Listed entries:

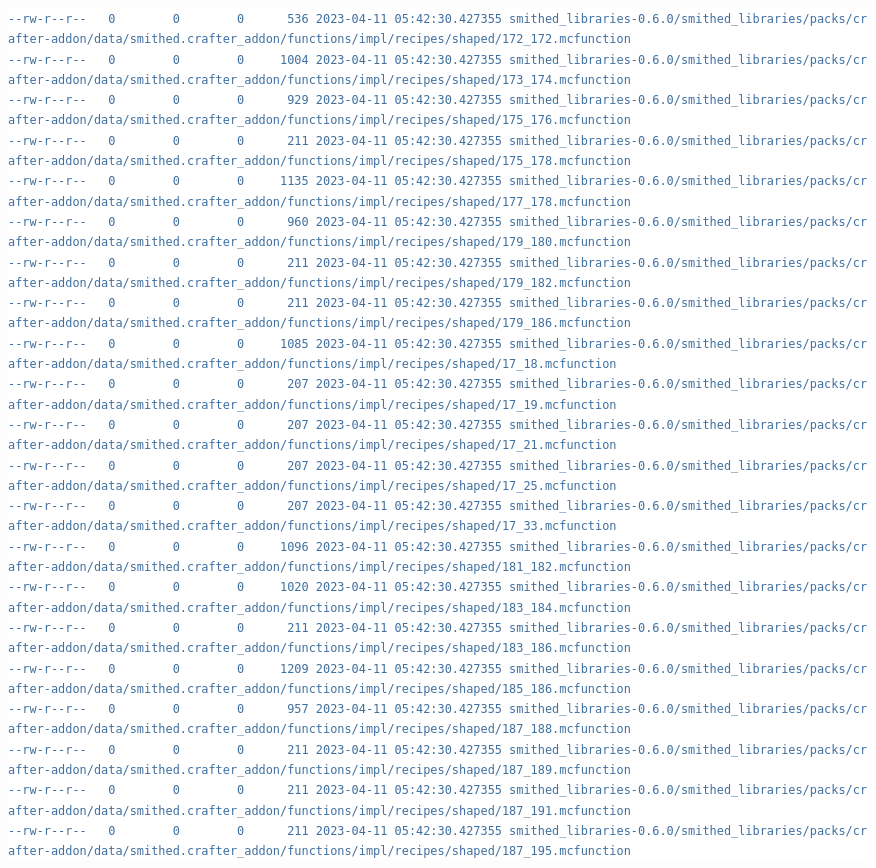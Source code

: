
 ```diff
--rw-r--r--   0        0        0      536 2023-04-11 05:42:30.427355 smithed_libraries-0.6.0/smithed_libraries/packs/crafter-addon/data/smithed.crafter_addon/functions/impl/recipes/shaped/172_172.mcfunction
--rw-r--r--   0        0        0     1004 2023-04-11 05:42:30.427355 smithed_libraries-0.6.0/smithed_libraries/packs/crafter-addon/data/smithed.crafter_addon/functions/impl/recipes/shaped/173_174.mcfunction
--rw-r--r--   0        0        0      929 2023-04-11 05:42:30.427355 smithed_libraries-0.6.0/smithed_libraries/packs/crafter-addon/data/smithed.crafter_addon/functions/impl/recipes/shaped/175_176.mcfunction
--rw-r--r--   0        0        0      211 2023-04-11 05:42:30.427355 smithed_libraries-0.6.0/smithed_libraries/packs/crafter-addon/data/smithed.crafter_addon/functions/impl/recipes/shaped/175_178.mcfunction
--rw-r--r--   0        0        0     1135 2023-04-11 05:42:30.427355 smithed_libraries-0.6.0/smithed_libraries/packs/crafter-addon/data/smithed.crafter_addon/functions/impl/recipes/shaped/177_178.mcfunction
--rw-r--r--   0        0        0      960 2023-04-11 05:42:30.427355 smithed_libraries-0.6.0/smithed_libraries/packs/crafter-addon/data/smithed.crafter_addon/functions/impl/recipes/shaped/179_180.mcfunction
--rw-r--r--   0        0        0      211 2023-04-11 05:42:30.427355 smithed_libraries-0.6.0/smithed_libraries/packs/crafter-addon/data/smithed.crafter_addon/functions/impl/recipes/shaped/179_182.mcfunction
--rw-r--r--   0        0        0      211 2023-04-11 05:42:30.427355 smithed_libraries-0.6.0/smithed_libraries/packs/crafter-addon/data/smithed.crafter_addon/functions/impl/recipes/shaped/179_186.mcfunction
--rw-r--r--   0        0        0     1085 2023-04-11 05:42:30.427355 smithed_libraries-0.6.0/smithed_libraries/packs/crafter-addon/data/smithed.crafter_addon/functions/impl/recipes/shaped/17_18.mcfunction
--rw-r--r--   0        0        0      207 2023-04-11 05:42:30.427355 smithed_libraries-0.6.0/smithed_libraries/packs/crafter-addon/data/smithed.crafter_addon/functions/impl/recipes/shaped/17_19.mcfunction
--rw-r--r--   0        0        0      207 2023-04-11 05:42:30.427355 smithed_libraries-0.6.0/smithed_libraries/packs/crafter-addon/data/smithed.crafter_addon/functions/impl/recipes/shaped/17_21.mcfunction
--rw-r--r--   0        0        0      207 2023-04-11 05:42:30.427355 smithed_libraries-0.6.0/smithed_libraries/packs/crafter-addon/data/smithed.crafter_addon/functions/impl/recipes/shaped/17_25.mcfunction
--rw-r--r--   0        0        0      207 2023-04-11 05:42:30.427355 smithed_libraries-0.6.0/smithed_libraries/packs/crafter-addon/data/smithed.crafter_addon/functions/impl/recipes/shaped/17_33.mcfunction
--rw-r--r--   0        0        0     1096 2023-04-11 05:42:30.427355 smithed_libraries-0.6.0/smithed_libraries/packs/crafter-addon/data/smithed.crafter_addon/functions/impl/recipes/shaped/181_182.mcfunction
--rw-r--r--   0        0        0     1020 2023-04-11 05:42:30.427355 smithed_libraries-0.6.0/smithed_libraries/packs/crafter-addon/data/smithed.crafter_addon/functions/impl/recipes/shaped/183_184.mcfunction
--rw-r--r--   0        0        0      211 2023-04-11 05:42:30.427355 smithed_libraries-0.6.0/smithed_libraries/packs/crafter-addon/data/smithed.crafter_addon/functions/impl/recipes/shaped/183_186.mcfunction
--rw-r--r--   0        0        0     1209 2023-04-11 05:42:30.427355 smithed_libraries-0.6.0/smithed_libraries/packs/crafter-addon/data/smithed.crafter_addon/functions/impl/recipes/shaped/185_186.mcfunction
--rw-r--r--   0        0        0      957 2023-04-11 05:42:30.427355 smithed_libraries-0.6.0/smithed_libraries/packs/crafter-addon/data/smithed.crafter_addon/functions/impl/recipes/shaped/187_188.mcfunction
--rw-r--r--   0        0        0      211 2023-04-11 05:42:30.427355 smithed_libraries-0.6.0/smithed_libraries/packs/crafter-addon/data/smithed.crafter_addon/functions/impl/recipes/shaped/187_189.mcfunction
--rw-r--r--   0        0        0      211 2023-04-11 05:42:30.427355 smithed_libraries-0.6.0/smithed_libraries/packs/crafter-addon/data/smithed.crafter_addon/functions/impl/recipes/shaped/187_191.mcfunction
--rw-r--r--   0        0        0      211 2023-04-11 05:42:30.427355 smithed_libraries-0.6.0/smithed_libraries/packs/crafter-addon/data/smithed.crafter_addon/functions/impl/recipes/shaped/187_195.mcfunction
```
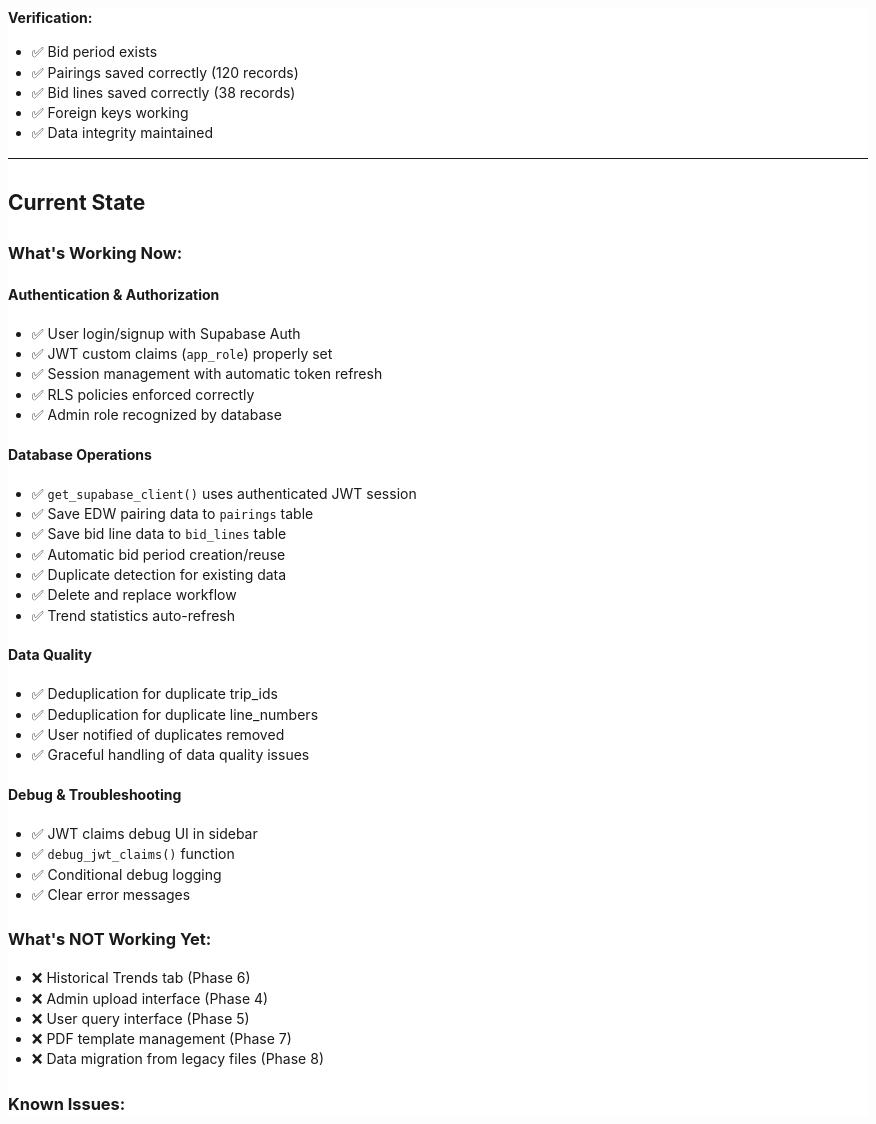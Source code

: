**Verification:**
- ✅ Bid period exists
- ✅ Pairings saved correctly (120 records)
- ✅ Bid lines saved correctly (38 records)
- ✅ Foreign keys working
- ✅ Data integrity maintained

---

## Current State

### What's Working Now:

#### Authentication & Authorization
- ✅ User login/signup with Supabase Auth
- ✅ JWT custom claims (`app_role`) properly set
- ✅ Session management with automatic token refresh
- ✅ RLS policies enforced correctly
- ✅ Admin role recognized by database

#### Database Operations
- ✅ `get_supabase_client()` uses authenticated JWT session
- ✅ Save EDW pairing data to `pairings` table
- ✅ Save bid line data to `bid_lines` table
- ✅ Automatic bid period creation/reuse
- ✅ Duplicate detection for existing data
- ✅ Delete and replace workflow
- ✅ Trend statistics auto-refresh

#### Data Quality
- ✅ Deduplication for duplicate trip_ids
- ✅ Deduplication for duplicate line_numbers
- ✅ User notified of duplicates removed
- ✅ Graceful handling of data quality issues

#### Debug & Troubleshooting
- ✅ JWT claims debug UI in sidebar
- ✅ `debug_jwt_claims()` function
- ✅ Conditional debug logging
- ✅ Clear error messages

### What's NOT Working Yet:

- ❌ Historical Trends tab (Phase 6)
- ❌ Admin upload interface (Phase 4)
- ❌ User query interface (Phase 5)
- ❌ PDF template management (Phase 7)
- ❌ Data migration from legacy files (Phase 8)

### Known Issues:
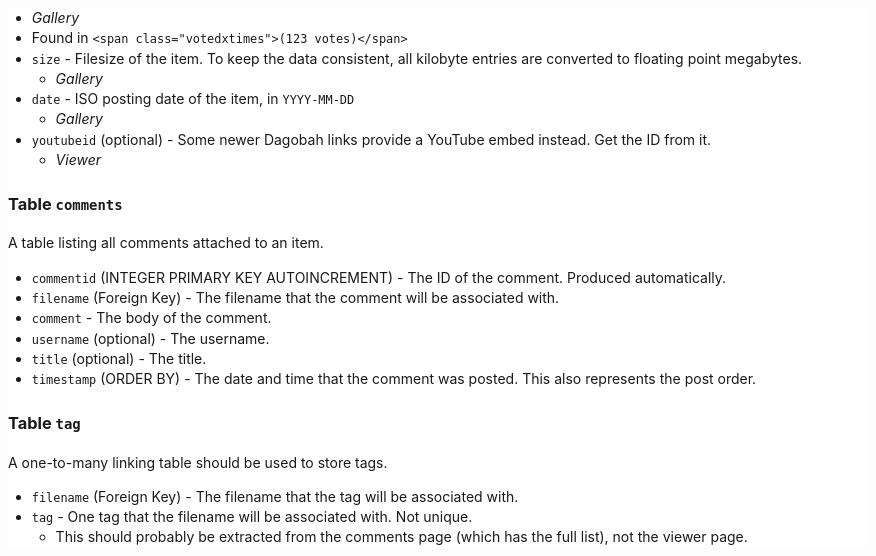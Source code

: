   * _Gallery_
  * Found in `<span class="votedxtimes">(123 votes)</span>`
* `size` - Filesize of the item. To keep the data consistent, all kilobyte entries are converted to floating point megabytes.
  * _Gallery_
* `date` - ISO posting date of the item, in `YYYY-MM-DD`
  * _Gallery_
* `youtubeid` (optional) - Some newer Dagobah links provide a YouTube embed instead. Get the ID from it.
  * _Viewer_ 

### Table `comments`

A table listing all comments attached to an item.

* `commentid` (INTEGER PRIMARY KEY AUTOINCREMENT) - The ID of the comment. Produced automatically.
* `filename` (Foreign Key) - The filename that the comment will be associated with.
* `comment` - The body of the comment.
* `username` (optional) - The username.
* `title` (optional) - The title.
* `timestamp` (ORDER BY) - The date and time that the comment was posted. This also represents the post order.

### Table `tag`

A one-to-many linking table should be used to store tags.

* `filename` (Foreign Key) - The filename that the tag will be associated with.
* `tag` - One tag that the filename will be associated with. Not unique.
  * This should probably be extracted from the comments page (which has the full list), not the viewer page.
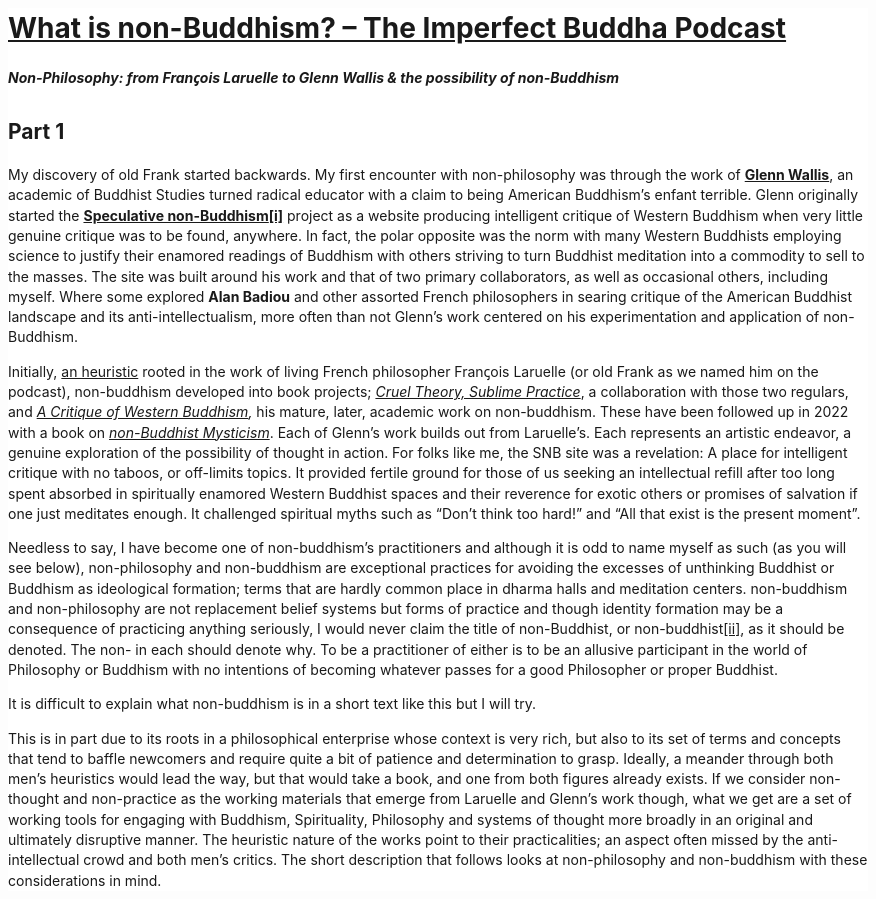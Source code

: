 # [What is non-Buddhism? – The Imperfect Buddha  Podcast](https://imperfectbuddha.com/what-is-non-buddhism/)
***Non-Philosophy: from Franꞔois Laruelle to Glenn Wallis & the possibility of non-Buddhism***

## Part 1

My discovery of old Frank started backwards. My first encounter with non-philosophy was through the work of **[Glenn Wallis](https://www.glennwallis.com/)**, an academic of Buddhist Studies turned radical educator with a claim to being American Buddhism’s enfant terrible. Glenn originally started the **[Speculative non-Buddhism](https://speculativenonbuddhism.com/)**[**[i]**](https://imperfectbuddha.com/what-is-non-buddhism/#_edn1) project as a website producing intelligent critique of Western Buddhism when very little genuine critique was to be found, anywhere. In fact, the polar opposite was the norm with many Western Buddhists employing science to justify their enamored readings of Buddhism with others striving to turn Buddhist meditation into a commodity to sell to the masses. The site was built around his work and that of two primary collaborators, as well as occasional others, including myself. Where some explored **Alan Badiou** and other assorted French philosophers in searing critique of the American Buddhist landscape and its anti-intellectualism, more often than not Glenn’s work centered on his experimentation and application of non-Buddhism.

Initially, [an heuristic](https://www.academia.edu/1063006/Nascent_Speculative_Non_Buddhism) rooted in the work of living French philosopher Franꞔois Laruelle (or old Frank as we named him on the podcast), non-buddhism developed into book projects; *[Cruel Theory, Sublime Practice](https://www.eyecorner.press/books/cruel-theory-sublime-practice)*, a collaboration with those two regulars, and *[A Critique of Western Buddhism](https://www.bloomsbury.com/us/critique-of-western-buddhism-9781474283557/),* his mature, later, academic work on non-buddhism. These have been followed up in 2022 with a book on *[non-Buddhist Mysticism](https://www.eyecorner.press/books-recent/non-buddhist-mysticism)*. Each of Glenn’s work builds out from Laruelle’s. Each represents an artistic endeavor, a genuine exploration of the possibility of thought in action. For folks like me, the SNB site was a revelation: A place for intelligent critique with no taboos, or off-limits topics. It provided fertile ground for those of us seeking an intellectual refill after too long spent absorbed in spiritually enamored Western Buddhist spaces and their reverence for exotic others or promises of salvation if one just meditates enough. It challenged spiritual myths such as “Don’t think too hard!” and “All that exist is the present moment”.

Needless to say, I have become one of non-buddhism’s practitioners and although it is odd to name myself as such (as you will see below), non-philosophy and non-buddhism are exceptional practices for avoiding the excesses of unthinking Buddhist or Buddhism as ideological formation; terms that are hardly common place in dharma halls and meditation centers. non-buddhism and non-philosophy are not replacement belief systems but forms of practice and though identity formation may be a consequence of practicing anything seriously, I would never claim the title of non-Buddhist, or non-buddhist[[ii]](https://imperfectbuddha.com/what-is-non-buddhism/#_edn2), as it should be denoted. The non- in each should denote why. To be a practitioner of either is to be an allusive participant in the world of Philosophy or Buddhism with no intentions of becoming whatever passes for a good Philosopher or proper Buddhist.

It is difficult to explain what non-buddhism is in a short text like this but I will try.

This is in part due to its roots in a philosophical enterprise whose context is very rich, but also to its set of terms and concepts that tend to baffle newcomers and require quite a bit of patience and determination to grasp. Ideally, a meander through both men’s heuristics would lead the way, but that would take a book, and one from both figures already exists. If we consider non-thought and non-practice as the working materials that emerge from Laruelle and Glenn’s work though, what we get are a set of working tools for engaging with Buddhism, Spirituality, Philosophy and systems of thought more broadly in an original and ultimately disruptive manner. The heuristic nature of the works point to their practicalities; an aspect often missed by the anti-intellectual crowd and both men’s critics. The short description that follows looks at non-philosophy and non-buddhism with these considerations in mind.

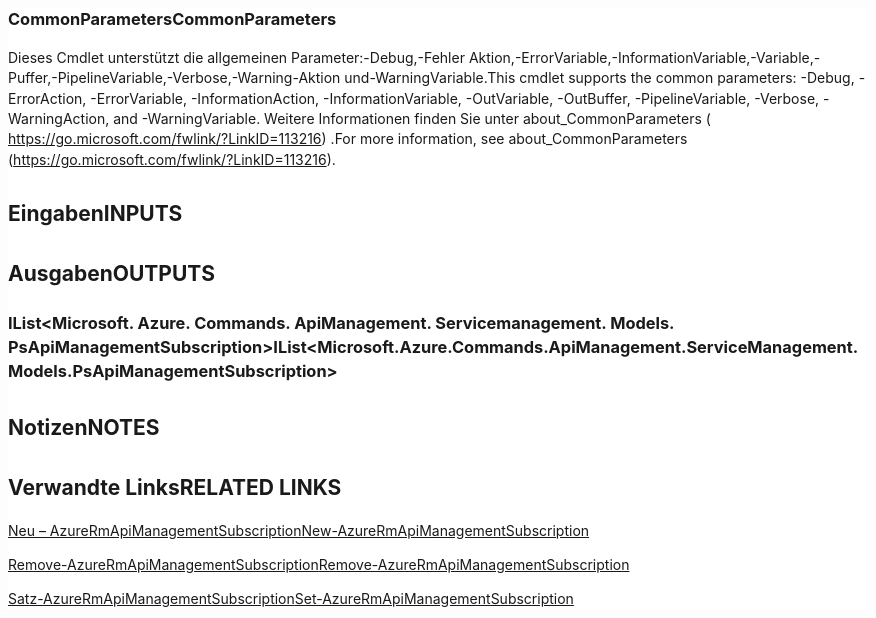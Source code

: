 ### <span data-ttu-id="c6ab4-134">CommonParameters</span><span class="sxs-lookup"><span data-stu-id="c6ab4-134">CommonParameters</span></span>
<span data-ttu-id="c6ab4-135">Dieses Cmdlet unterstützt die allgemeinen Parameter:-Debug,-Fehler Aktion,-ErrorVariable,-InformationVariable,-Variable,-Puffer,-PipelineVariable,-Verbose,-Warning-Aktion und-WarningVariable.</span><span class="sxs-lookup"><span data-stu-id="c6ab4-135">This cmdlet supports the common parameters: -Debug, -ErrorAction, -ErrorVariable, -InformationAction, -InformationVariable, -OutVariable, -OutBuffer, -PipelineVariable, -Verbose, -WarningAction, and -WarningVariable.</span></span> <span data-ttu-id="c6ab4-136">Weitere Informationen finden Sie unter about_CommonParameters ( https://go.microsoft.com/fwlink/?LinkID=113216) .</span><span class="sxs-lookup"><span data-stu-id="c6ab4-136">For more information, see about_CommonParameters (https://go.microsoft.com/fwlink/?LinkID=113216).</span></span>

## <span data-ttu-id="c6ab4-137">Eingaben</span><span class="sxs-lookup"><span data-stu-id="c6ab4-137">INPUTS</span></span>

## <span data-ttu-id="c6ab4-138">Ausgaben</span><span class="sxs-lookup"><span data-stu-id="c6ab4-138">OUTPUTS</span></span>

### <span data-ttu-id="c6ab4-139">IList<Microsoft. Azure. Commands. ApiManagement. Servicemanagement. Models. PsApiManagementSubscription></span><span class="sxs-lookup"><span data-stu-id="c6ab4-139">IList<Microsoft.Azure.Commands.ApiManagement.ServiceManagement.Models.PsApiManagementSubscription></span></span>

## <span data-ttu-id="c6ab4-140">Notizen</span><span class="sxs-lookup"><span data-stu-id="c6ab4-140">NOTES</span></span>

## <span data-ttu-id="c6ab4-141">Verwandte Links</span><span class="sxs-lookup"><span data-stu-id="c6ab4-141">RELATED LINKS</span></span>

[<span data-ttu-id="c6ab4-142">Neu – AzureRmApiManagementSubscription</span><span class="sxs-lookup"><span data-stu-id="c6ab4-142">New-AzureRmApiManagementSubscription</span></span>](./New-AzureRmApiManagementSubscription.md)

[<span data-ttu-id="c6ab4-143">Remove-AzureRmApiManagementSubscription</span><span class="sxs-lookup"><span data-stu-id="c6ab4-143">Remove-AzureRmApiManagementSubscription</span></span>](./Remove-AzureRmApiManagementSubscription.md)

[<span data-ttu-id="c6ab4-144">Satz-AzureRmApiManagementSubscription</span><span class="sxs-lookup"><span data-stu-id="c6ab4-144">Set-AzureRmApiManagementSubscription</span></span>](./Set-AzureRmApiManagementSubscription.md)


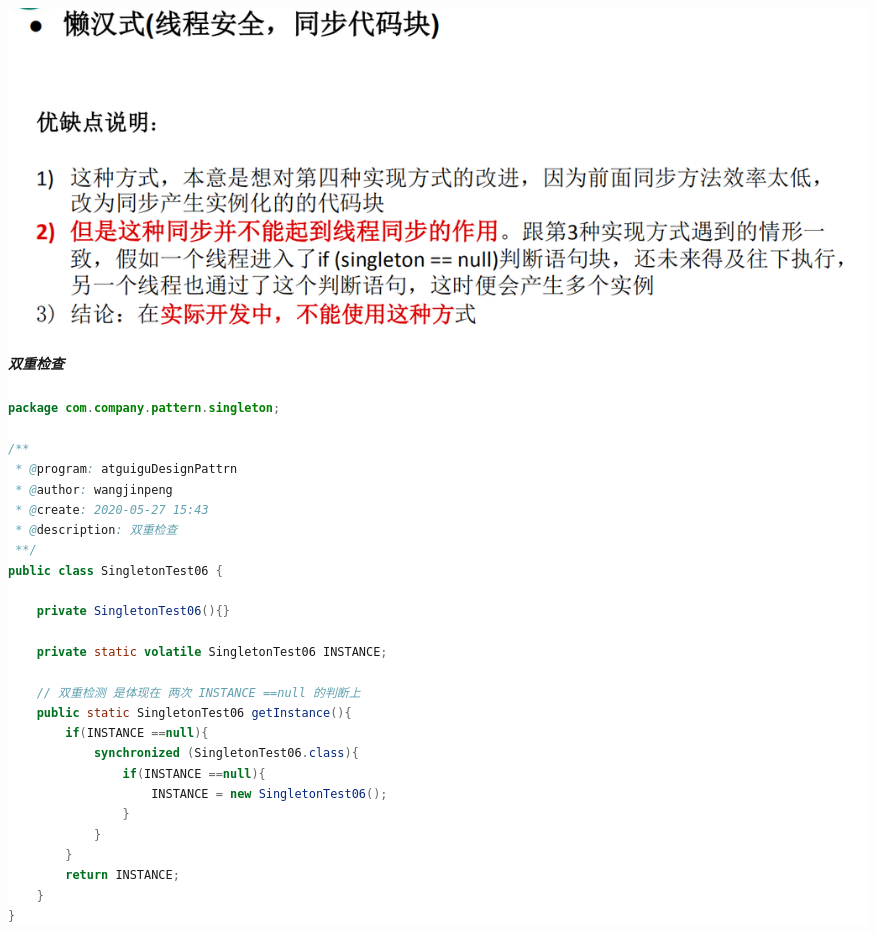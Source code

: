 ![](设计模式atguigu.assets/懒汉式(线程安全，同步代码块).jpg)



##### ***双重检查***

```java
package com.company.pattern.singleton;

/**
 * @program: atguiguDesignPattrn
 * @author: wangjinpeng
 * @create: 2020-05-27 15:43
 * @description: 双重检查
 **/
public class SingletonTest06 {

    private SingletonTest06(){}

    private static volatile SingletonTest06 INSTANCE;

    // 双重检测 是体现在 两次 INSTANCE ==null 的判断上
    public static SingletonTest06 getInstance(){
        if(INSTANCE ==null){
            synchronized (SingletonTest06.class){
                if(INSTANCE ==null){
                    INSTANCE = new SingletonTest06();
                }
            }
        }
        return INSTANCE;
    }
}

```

The task:
Copy word for word the stretch of entries above from the line that has "- ✅ Bid lines saved correctly (38 records)" through the line that has "- ✅ Save EDW", both ends included, and nothing outside it.

Exercise response:
- ✅ Bid lines saved correctly (38 records)
- ✅ Foreign keys working
- ✅ Data integrity maintained

---

## Current State

### What's Working Now:

#### Authentication & Authorization
- ✅ User login/signup with Supabase Auth
- ✅ JWT custom claims (`app_role`) properly set
- ✅ Session management with automatic token refresh
- ✅ RLS policies enforced correctly
- ✅ Admin role recognized by database

#### Database Operations
- ✅ `get_supabase_client()` uses authenticated JWT session
- ✅ Save EDW pairing data to `pairings` table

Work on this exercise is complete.